Da quando ha saputo di essere affetto da questa sindrome, Manuel continua a sottoporsi costantemente a interventi chirurgici per rimuovere le neoplasie che di volta in volta si presentano in posti diversi. Lui non si arrende e, con forza, piuttosto che piangersi addosso e autocommiserarsi, ha preso di petto la vita e il destino che gli è stato assegnato. Da qualche anno affianca al suo lavoro l’impegno nella VHL Alliance, una charity (associazione) molto attiva che ha l’obiettivo di far conoscere questa malattia, supportare i pazienti e la ricerca, mettere in rete medici, creare eventi per informare e sensibilizzare l’opinione pubblica. Lo scorso gennaio ha organizzato il VHL Alliance Gala 2016, l’ormai consueto appuntamento mondano che ha l’obiettivo di raccogliere fondi per la ricerca. Quest’anno vi hanno partecipato trecento invitati che hanno contribuito con grande generosità. Grazie al Gala, un quinto dei pazienti, circa 40 mila persone, è riuscito a curarsi. «Ovviamente mi auguro che si possa scoprire il meccanismo che sta all’origine della mia sindrome e di tutti i cancri ereditari – dice Manuel –. E spero che ciò possa accadere anche grazie agli sforzi che ogni anno faccio per organizzare il Gala e per farlo diventare “l’evento” di beneficenza per eccellenza a New York. Ci tengo a precisare che a questa causa l’Italia sta contribuendo molto, non solo tramite il mio impegno ma tramite l’aiuto economico di moltissimi connazionali, che oggi sono i principali sostenitori della charity».
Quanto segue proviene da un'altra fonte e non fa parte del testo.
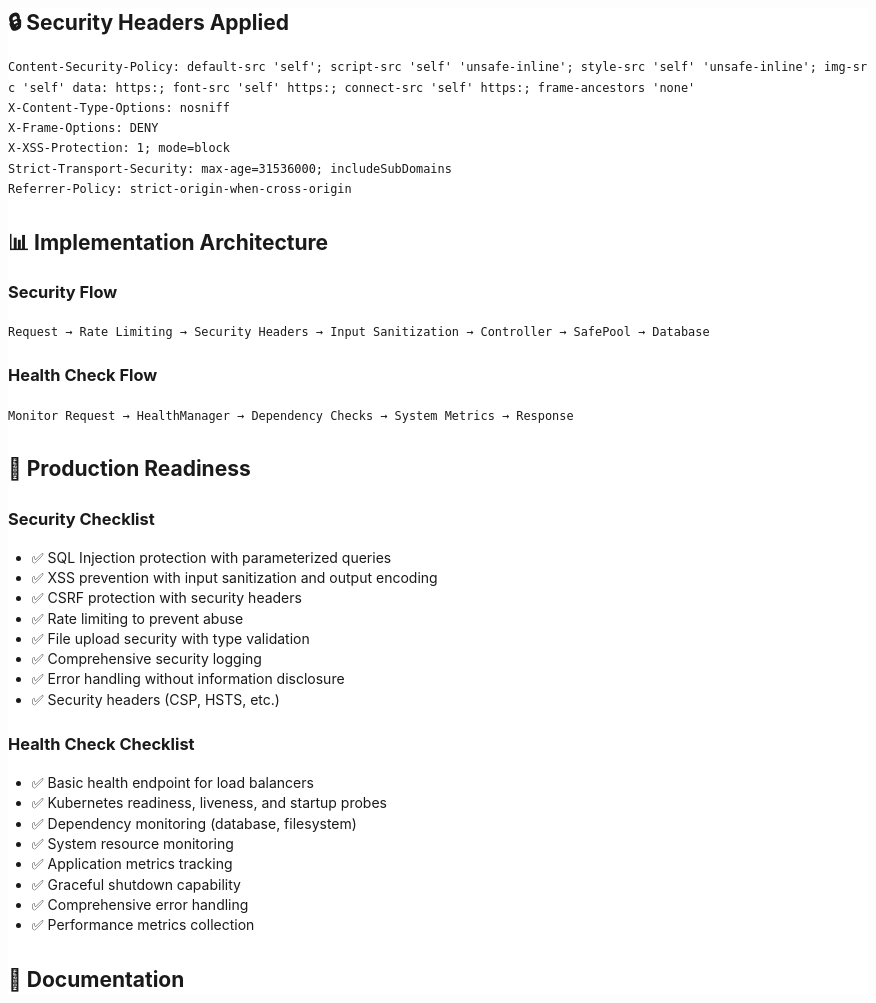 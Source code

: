 ## 🔒 Security Headers Applied

```http
Content-Security-Policy: default-src 'self'; script-src 'self' 'unsafe-inline'; style-src 'self' 'unsafe-inline'; img-src 'self' data: https:; font-src 'self' https:; connect-src 'self' https:; frame-ancestors 'none'
X-Content-Type-Options: nosniff
X-Frame-Options: DENY
X-XSS-Protection: 1; mode=block
Strict-Transport-Security: max-age=31536000; includeSubDomains
Referrer-Policy: strict-origin-when-cross-origin
```

## 📊 Implementation Architecture

### Security Flow

```
Request → Rate Limiting → Security Headers → Input Sanitization → Controller → SafePool → Database
```

### Health Check Flow

```
Monitor Request → HealthManager → Dependency Checks → System Metrics → Response
```

## 🚀 Production Readiness

### Security Checklist

- ✅ SQL Injection protection with parameterized queries
- ✅ XSS prevention with input sanitization and output encoding
- ✅ CSRF protection with security headers
- ✅ Rate limiting to prevent abuse
- ✅ File upload security with type validation
- ✅ Comprehensive security logging
- ✅ Error handling without information disclosure
- ✅ Security headers (CSP, HSTS, etc.)

### Health Check Checklist

- ✅ Basic health endpoint for load balancers
- ✅ Kubernetes readiness, liveness, and startup probes
- ✅ Dependency monitoring (database, filesystem)
- ✅ System resource monitoring
- ✅ Application metrics tracking
- ✅ Graceful shutdown capability
- ✅ Comprehensive error handling
- ✅ Performance metrics collection

## 📝 Documentation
Manuel vive nel modaiolo quartiere di Williamsburg, a Brooklyn, ama la musica, quando può suona il basso in una band e sogna di fare il DJ. La malattia lo ha aiutato a superare la timidezza e prendere tutto con ironia e leggerezza. «Difficile dire cosa penso al mattino o alla sera prima di coricarmi – confida −. Di sicuro non penso alla mia malattia, ma piuttosto a cosa dovrò fare l’indomani o nelle successive settimane. Cerco di avere una vita più impegnata possibile; in ogni momento l’esistenza di ciascuno di noi può finire, meglio quindi non perdere tempo». E aggiunge: «Credo in me e nel mio essere positivo. Certo, ci sono delle cose che sfuggono al controllo degli esseri umani, ma nonostante questo dobbiamo sempre pensare in maniera ottimistica». Accanto a lui, una famiglia che lo ha sempre supportato, una moglie con cui condivide la passione per la musica, e poi gli amici e i colleghi. «L’ottimismo è frutto della consapevolezza che, nonostante tutto, io sono fortunato, ma è anche una scelta di vita: voglio vivere bene, e non potrei farlo se nelle difficoltà facessi prevalere il pessimismo. Meglio il bicchiere mezzo pieno».